= TASK DIRECTIONS =
Nothing in the records may change. Print them all again.

[Data extracted from a collection]

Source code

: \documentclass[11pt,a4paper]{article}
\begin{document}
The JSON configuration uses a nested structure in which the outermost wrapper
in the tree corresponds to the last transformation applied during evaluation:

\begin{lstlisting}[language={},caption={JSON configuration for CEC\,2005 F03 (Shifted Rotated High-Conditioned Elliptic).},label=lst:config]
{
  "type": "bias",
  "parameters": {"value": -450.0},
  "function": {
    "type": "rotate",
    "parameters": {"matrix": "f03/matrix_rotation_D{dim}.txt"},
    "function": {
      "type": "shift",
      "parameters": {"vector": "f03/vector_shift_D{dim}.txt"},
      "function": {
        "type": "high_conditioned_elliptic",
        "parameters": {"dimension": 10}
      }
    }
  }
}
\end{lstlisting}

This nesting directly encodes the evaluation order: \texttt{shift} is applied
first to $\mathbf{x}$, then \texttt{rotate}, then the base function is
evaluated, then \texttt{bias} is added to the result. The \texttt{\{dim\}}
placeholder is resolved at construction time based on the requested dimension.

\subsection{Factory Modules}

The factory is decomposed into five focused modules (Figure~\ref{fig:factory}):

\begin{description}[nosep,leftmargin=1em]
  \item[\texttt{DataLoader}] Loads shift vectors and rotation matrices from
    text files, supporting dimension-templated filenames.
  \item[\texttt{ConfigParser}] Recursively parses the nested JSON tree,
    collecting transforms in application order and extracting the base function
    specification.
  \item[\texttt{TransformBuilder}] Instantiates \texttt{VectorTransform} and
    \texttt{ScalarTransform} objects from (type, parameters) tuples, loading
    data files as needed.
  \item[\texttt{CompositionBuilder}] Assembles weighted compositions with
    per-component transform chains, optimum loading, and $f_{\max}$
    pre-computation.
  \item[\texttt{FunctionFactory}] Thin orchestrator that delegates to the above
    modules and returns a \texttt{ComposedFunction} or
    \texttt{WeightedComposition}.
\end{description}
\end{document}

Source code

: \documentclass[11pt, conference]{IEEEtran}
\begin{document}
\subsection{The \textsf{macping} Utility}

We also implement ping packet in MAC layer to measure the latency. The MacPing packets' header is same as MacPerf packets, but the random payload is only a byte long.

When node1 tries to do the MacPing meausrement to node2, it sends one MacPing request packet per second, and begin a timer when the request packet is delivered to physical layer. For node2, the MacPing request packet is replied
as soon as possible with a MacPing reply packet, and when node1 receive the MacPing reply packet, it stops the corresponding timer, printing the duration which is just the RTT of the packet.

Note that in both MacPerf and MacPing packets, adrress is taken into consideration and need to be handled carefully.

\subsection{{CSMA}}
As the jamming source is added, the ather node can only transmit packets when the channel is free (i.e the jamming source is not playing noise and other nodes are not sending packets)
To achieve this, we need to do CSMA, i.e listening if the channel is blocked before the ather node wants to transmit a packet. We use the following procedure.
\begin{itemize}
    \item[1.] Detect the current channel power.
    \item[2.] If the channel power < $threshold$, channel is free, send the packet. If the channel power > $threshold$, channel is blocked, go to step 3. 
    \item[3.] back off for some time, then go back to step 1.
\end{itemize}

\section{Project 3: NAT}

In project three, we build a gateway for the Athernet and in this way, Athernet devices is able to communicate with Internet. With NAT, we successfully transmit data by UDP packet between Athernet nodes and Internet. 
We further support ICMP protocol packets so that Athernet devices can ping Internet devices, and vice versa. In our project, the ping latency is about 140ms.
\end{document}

= REPLY TO THE TASK =
Source code

: \documentclass[11pt,a4paper]{article}
\begin{document}
The JSON configuration uses a nested structure in which the outermost wrapper
in the tree corresponds to the last transformation applied during evaluation:

\begin{lstlisting}[language={},caption={JSON configuration for CEC\,2005 F03 (Shifted Rotated High-Conditioned Elliptic).},label=lst:config]
{
  "type": "bias",
  "parameters": {"value": -450.0},
  "function": {
    "type": "rotate",
    "parameters": {"matrix": "f03/matrix_rotation_D{dim}.txt"},
    "function": {
      "type": "shift",
      "parameters": {"vector": "f03/vector_shift_D{dim}.txt"},
      "function": {
        "type": "high_conditioned_elliptic",
        "parameters": {"dimension": 10}
      }
    }
  }
}
\end{lstlisting}

This nesting directly encodes the evaluation order: \texttt{shift} is applied
first to $\mathbf{x}$, then \texttt{rotate}, then the base function is
evaluated, then \texttt{bias} is added to the result. The \texttt{\{dim\}}
placeholder is resolved at construction time based on the requested dimension.

\subsection{Factory Modules}

The factory is decomposed into five focused modules (Figure~\ref{fig:factory}):

\begin{description}[nosep,leftmargin=1em]
  \item[\texttt{DataLoader}] Loads shift vectors and rotation matrices from
    text files, supporting dimension-templated filenames.
  \item[\texttt{ConfigParser}] Recursively parses the nested JSON tree,
    collecting transforms in application order and extracting the base function
    specification.
  \item[\texttt{TransformBuilder}] Instantiates \texttt{VectorTransform} and
    \texttt{ScalarTransform} objects from (type, parameters) tuples, loading
    data files as needed.
  \item[\texttt{CompositionBuilder}] Assembles weighted compositions with
    per-component transform chains, optimum loading, and $f_{\max}$
    pre-computation.
  \item[\texttt{FunctionFactory}] Thin orchestrator that delegates to the above
    modules and returns a \texttt{ComposedFunction} or
    \texttt{WeightedComposition}.
\end{description}
\end{document}

Source code

: \documentclass[11pt, conference]{IEEEtran}
\begin{document}
\subsection{The \textsf{macping} Utility}

We also implement ping packet in MAC layer to measure the latency. The MacPing packets' header is same as MacPerf packets, but the random payload is only a byte long.

When node1 tries to do the MacPing meausrement to node2, it sends one MacPing request packet per second, and begin a timer when the request packet is delivered to physical layer. For node2, the MacPing request packet is replied
as soon as possible with a MacPing reply packet, and when node1 receive the MacPing reply packet, it stops the corresponding timer, printing the duration which is just the RTT of the packet.

Note that in both MacPerf and MacPing packets, adrress is taken into consideration and need to be handled carefully.

\subsection{{CSMA}}
As the jamming source is added, the ather node can only transmit packets when the channel is free (i.e the jamming source is not playing noise and other nodes are not sending packets)
To achieve this, we need to do CSMA, i.e listening if the channel is blocked before the ather node wants to transmit a packet. We use the following procedure.
\begin{itemize}
    \item[1.] Detect the current channel power.
    \item[2.] If the channel power < $threshold$, channel is free, send the packet. If the channel power > $threshold$, channel is blocked, go to step 3. 
    \item[3.] back off for some time, then go back to step 1.
\end{itemize}

\section{Project 3: NAT}

In project three, we build a gateway for the Athernet and in this way, Athernet devices is able to communicate with Internet. With NAT, we successfully transmit data by UDP packet between Athernet nodes and Internet. 
We further support ICMP protocol packets so that Athernet devices can ping Internet devices, and vice versa. In our project, the ping latency is about 140ms.
\end{document}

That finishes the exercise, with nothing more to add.